On the issue about our duties to the government (12:13-17), Jesus brought two arch-enemies together, namely, the Pharisees, who hated the Romans, and the Herodians, who were in bed with them. Later, during His trial, Jesus would bring two other arch-enemies together — Pilate and Herod. On this issue, I think Jesus is saying that Caesar obligates you to give your coin while God woos you to give your all. What is Caesar’s is your tax; what is God’s is your max. God is never satisfied with mere crumbs. He desires all of you, all the time.

Jesus is just warming up. He continues on the attack, refuting the Saducees’ view of the resurrection, accusing them of ignorance of Scriptures. He is so persuasive that it comes to a point, after his exchange with a lawyer (12:28-34), that no one wants to mess with Him anymore. Check mate: “… And from then on no one dared ask him any more questions.” (12:34).

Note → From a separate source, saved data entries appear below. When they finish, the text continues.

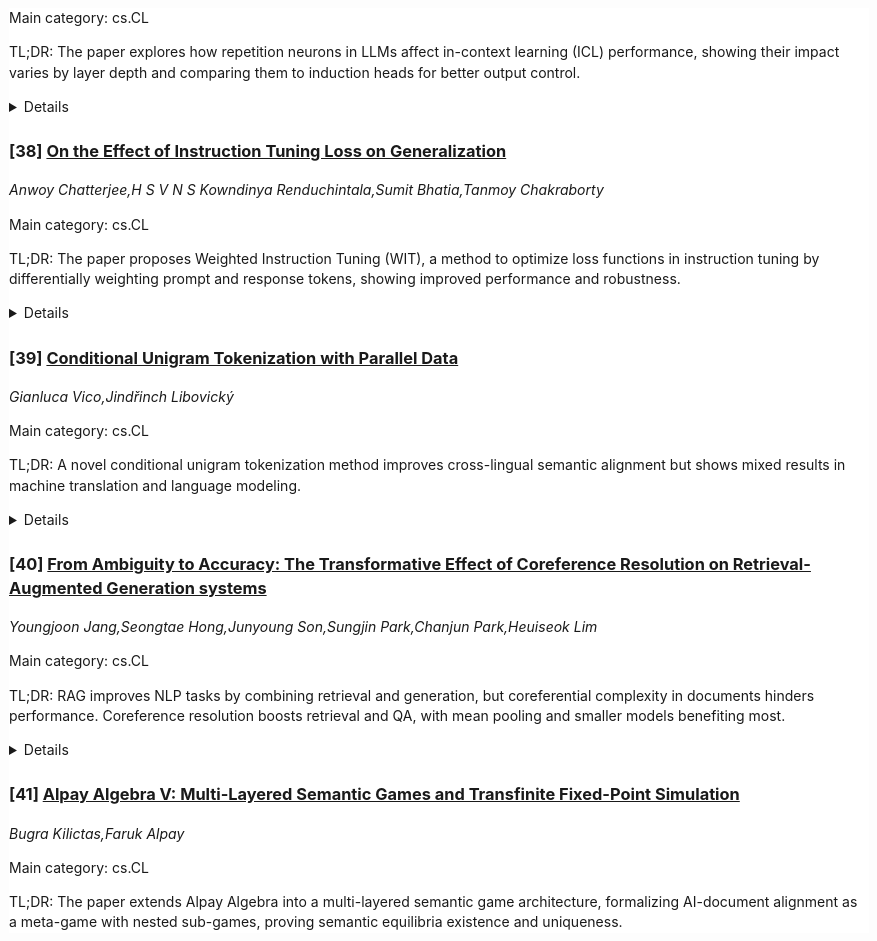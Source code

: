 Main category: cs.CL

TL;DR: The paper explores how repetition neurons in LLMs affect in-context learning (ICL) performance, showing their impact varies by layer depth and comparing them to induction heads for better output control.


<details><summary>Details</summary></details>


### [38] [On the Effect of Instruction Tuning Loss on Generalization](https://arxiv.org/abs/2507.07817)
*Anwoy Chatterjee,H S V N S Kowndinya Renduchintala,Sumit Bhatia,Tanmoy Chakraborty*

Main category: cs.CL

TL;DR: The paper proposes Weighted Instruction Tuning (WIT), a method to optimize loss functions in instruction tuning by differentially weighting prompt and response tokens, showing improved performance and robustness.


<details><summary>Details</summary></details>


### [39] [Conditional Unigram Tokenization with Parallel Data](https://arxiv.org/abs/2507.07824)
*Gianluca Vico,Jindřinch Libovický*

Main category: cs.CL

TL;DR: A novel conditional unigram tokenization method improves cross-lingual semantic alignment but shows mixed results in machine translation and language modeling.


<details><summary>Details</summary></details>


### [40] [From Ambiguity to Accuracy: The Transformative Effect of Coreference Resolution on Retrieval-Augmented Generation systems](https://arxiv.org/abs/2507.07847)
*Youngjoon Jang,Seongtae Hong,Junyoung Son,Sungjin Park,Chanjun Park,Heuiseok Lim*

Main category: cs.CL

TL;DR: RAG improves NLP tasks by combining retrieval and generation, but coreferential complexity in documents hinders performance. Coreference resolution boosts retrieval and QA, with mean pooling and smaller models benefiting most.


<details><summary>Details</summary></details>


### [41] [Alpay Algebra V: Multi-Layered Semantic Games and Transfinite Fixed-Point Simulation](https://arxiv.org/abs/2507.07868)
*Bugra Kilictas,Faruk Alpay*

Main category: cs.CL

TL;DR: The paper extends Alpay Algebra into a multi-layered semantic game architecture, formalizing AI-document alignment as a meta-game with nested sub-games, proving semantic equilibria existence and uniqueness.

So Jesus has a brilliant idea: How about I ask some questions for a change? And He asks a question that goes right to the issue of His identity as God (12:35-40). Needless to say, it gets really ugly for His would-be questioners. You almost feel bad for them. In fact one could even say that Jesus played to the crowd a little. The laughter and cheers erupted when He painted a sarcastic picture of the teachers of the law, walking around like they were in a carnival, sitting at banquets like buffoons, praying like speech writers, and robbing the innocent like scoundrels disguised in religious robes.

Jesus’ line of argument from the beginning, including the closing story of the widow who gave everything she had at the temple, makes one single point: Things are not as they appear. Just like in the case of the “stone” that was rejected, giving money to Caesar or being married at the resurrection, God’s perspective is often radically different from ours. Make sure you get His side of the story and forget about what man’s is.